There will always be “glass half full” and “glass half empty” people. Both will always be right. Personally, the thing that keeps me more on the half-full side are all the half-empty people that spoke and wrote in the past. It is those who accurately described catastrophic events or put their finger on unwelcome changes that give me hope that we will see the other side of whatever happens.
As a believer, I should add that “we” may not include “me.” Unless one considers the “other side” that which is beyond death. But humanity and cultures will survive. Maybe not the ones we are familiar with today because things change. It is fine to resist a little. It is OK to be a little concerned. It is natural to be angry or confused. It is fine to argue for or against. The one thing I believe that we must exercise the most self-control over is our fear.
This is where history, and the history of faith, is so important. This is why many rightly lament the utter lack of seeing history on its own terms and allowing those from the past to speak for themselves in their context rather than imposing our current sensitivities and social understandings on those who lived in the past. This is the reason much of the Bible is so misconstrued. I need not speak of the current issues we are having with important (whether one likes them or not) historical figures in our nation’s history.
There are laws in the Old Testament that sound utterly barbaric to us today.

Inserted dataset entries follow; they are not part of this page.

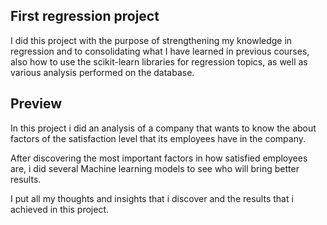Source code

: ## First regression project

I did this project with the purpose of strengthening my knowledge in regression and to consolidating what I have learned
in previous courses, also how to use the scikit-learn libraries for regression topics, as well as various
analysis performed on the database.

## Preview

In this project i did an analysis of a company that wants to know the about factors of the satisfaction level that its
employees have in the company.

After discovering the most important factors in how satisfied employees are, i did several Machine learning
models to see who will bring better results.

I put all my thoughts and insights that i discover and the results that i achieved in this project.
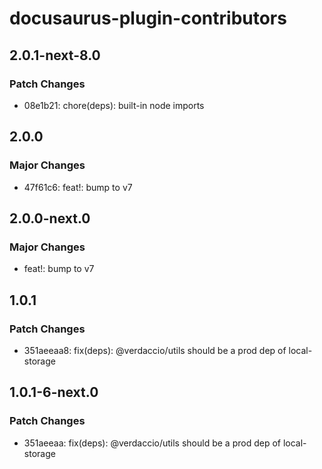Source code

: # docusaurus-plugin-contributors

## 2.0.1-next-8.0

### Patch Changes

- 08e1b21: chore(deps): built-in node imports

## 2.0.0

### Major Changes

- 47f61c6: feat!: bump to v7

## 2.0.0-next.0

### Major Changes

- feat!: bump to v7

## 1.0.1

### Patch Changes

- 351aeeaa8: fix(deps): @verdaccio/utils should be a prod dep of local-storage

## 1.0.1-6-next.0

### Patch Changes

- 351aeeaa: fix(deps): @verdaccio/utils should be a prod dep of local-storage
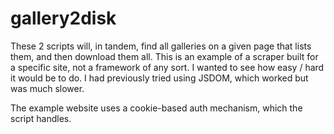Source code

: gallery2disk
============

These 2 scripts will, in tandem, find all galleries on a given page that lists them,
and then download them all.  This is an example of a scraper built for a specific site, not a framework of any sort. 
I wanted to see how easy / hard it would be to do.  I had previously tried using JSDOM, which worked but was much slower.

The example website uses a cookie-based auth mechanism, which the script handles.
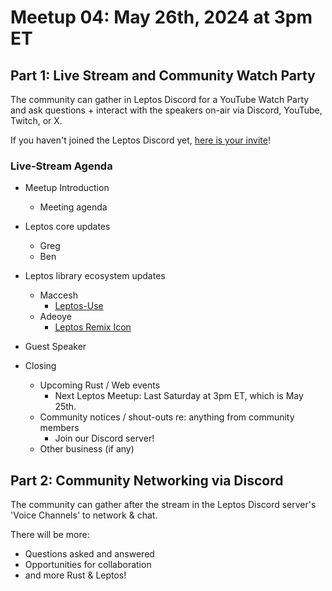 # Meetup 04: May 26th, 2024 at 3pm ET

## Part 1: Live Stream and Community Watch Party

The community can gather in Leptos Discord for a YouTube Watch Party and ask questions + interact with the speakers on-air via Discord, YouTube, Twitch, or X.

If you haven't joined the Leptos Discord yet, [here is your invite](https://discord.gg/x8NhWWYTV2)!

### Live-Stream Agenda

- Meetup Introduction
	- Meeting agenda

- Leptos core updates
	- Greg
	- Ben
 		

- Leptos library ecosystem updates
  - Maccesh
    - [Leptos-Use](https://leptos-use.rs/)
  - Adeoye
    - [Leptos Remix Icon](https://github.com/opeolluwa/leptos-remix-icon)

- Guest Speaker
  
- Closing
	- Upcoming Rust / Web events
		- Next Leptos Meetup: Last Saturday at 3pm ET, which is May 25th.
	- Community notices / shout-outs re: anything from community members
		- Join our Discord server!
	- Other business (if any)

## Part 2: Community Networking via Discord

The community can gather after the stream in the Leptos Discord server's 'Voice Channels' to network & chat.

There will be more:
- Questions asked and answered
- Opportunities for collaboration
- and more Rust & Leptos!
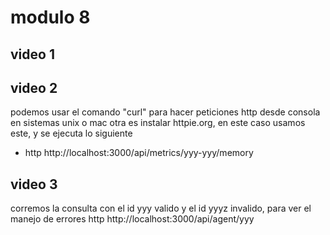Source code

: # modulo 8 

## video 1

## video 2
podemos usar el comando "curl" para hacer peticiones http desde consola en sistemas unix o mac
otra es instalar httpie.org, en este caso usamos este, y se ejecuta lo siguiente
- http http://localhost:3000/api/metrics/yyy-yyy/memory

## video 3
corremos la consulta con el id yyy valido y el id yyyz invalido, para ver el manejo de errores
http http://localhost:3000/api/agent/yyy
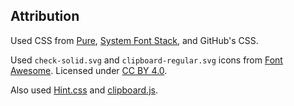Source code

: ## Attribution

Used CSS from [Pure](https://purecss.io/), [System Font Stack](https://systemfontstack.com/), and GitHub's CSS.

Used `check-solid.svg` and `clipboard-regular.svg` icons from [Font Awesome](https://fontawesome.com/). Licensed under [CC BY 4.0](https://creativecommons.org/licenses/by/4.0/).

Also used [Hint.css](https://kushagra.dev/lab/hint/) and [clipboard.js](https://clipboardjs.com/).
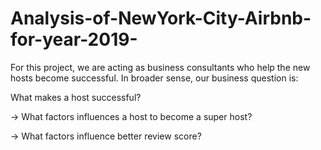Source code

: # Analysis-of-NewYork-City-Airbnb-for-year-2019-

For this project, we are acting as business consultants who help the new hosts become successful. In broader sense, our business question is:

What makes a host successful?

-> What factors influences a host to become a super host?

-> What factors influence better review score?
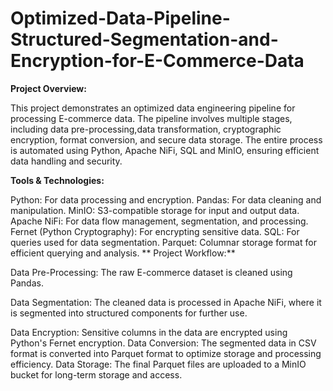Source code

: # Optimized-Data-Pipeline-Structured-Segmentation-and-Encryption-for-E-Commerce-Data
**Project Overview:**

This project demonstrates an optimized data engineering pipeline for processing E-commerce data. The pipeline involves multiple stages, including data pre-processing,data transformation, cryptographic encryption, format conversion, and secure data storage. The entire process is automated using Python, Apache NiFi, SQL and MinIO, ensuring efficient data handling and security.

**Tools & Technologies:**

Python: For data processing and encryption.
Pandas: For data cleaning and manipulation.
MinIO: S3-compatible storage for input and output data.
Apache NiFi: For data flow management, segmentation, and processing.
Fernet (Python Cryptography): For encrypting sensitive data.
SQL: For queries used for data segmentation.
Parquet: Columnar storage format for efficient querying and analysis.
**
Project Workflow:**

Data Pre-Processing: The raw E-commerce dataset is cleaned using Pandas.

Data Segmentation: The cleaned data is processed in Apache NiFi, where it is segmented into structured components for further use.

Data Encryption: Sensitive columns in the data are encrypted using Python's Fernet encryption.
Data Conversion: The segmented data in CSV format is converted into Parquet format to optimize storage and processing efficiency.
Data Storage: The final Parquet files are uploaded to a MinIO bucket for long-term storage and access.

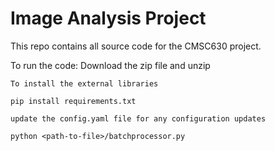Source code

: # Image Analysis Project
This repo contains all source code for the CMSC630 project.

To run the code:
    Download the zip file and unzip
    
    To install the external libraries
    
    pip install requirements.txt
    
    update the config.yaml file for any configuration updates
    
    python <path-to-file>/batchprocessor.py
    
    
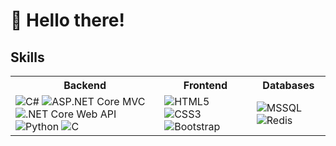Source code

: # 👋 Hello there!

## Skills
<table>
  <tr>
    <th><b>Backend</b></th>
    <th><b>Frontend</b></th>
    <th><b>Databases</b></th>
  </tr>
  <tr>
    <td>
      <img src="https://img.icons8.com/color/48/000000/c-sharp-logo.png" title="C#" alt="C#"/>
      <img src="https://img.icons8.com/color/48/000000/microsoft.png" title="ASP.NET Core MVC" alt="ASP.NET Core MVC"/>
      <img src="https://img.icons8.com/color/48/000000/api.png" title=".NET Core Web API" alt=".NET Core Web API"/>
      <img src="https://img.icons8.com/color/48/000000/python.png" title="Python" alt="Python"/>
      <img src="https://img.icons8.com/color/48/000000/c-programming.png" title="C" alt="C"/>
    </td>
    <td>
      <img src="https://img.icons8.com/color/48/000000/html-5.png" title="HTML5" alt="HTML5"/>
      <img src="https://img.icons8.com/color/48/000000/css3.png" title="CSS3" alt="CSS3"/>
      <img src="https://img.icons8.com/color/48/000000/bootstrap.png" title="Bootstrap" alt="Bootstrap"/>
    </td>
    <td>
      <img src="https://img.icons8.com/color/48/000000/microsoft-sql-server.png" title="MSSQL" alt="MSSQL"/>
      <img src="https://img.icons8.com/color/48/000000/redis.png" title="Redis" alt="Redis"/>
    </td>
  </tr>
</table>
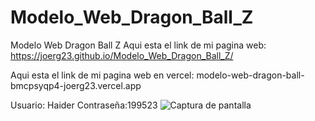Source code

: # Modelo_Web_Dragon_Ball_Z
Modelo Web Dragon Ball Z
Aqui esta el link de mi pagina web: https://joerg23.github.io/Modelo_Web_Dragon_Ball_Z/

Aqui esta el link de mi pagina web en vercel: modelo-web-dragon-ball-bmcpsyqp4-joerg23.vercel.app

Usuario: Haider
Contraseña:199523
![Captura de pantalla](https://user-images.githubusercontent.com/127415034/233522531-47c47214-62c0-44ef-b855-da9596952605.png)
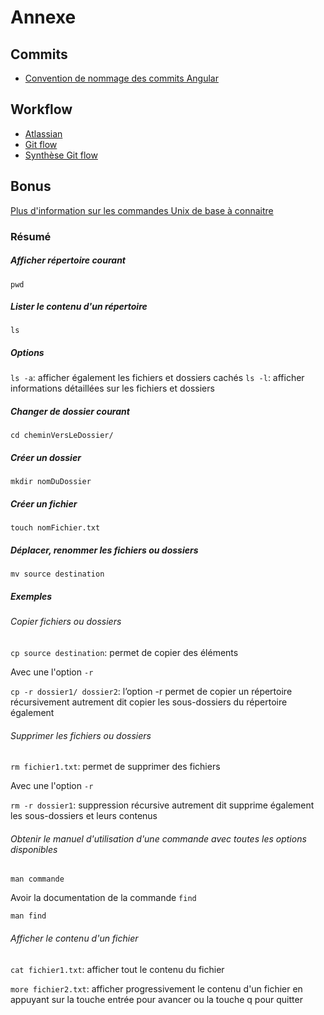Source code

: # Annexe

## Commits
- [Convention de nommage des commits Angular](https://github.com/angular/angular/blob/22b96b9/CONTRIBUTING.md#-commit-message-guidelines)

## Workflow

- [Atlassian](https://www.atlassian.com/fr/git/tutorials/comparing-workflows/gitflow-workflow)
- [Git flow](https://git-flow.readthedocs.io/fr/latest/presentation.html)
- [Synthèse Git flow](https://danielkummer.github.io/git-flow-cheatsheet/index.fr_FR.html)

## Bonus

[Plus d'information sur les commandes Unix de base à connaitre](https://doc.ubuntu-fr.org/tutoriel/console_commandes_de_base)
### Résumé
##### Afficher répertoire courant

`pwd`
##### Lister le contenu d'un répertoire

`ls`
##### Options
`ls -a`: afficher également les fichiers et dossiers cachés
`ls -l`: afficher informations détaillées sur les fichiers et dossiers

##### Changer de dossier courant

`cd cheminVersLeDossier/`

##### Créer un dossier

`mkdir nomDuDossier`

##### Créer un fichier

`touch nomFichier.txt`

##### Déplacer, renommer les fichiers ou dossiers
`mv source destination`

##### Exemples
###### Copier fichiers ou dossiers

`cp source destination`: permet de copier des éléments

Avec une l'option `-r`

`cp -r dossier1/ dossier2`: l’option -r permet de copier un répertoire récursivement autrement dit copier les sous-dossiers du répertoire également

###### Supprimer les fichiers ou dossiers

`rm fichier1.txt`: permet de supprimer des fichiers

Avec une l'option `-r`

`rm -r dossier1`: suppression récursive autrement dit supprime également les sous-dossiers et leurs contenus

###### Obtenir le manuel d'utilisation d'une commande avec toutes les options disponibles

`man commande`

Avoir la documentation de la commande `find`

`man find`

###### Afficher le contenu d'un fichier

`cat fichier1.txt`: afficher tout le contenu du fichier

`more fichier2.txt`: afficher progressivement le contenu d'un fichier en appuyant sur la touche entrée pour avancer ou la touche q pour quitter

However, at the time they were massive advancements in the humane treatment of others. I, for one, do not want my life and decisions to be judged by some unknown future generation that has no idea what life is like now — even if they do read the books. There will always be books, right?
The world is always undergoing changes in the way we think about the world, religion and other people. Every few generations the way we process information changes, which makes documents that were written in a previous milieu more difficult to grasp without a little homework. I am not a philosopher and only dabble enough to be dangerous and show my ignorance in the subject.
I will venture to say, however, that we have moved from a rationalist view of the world and religion (which I might argue is the source of our founding documents and had a profound impact on our traditional denominations) to a post-modern view.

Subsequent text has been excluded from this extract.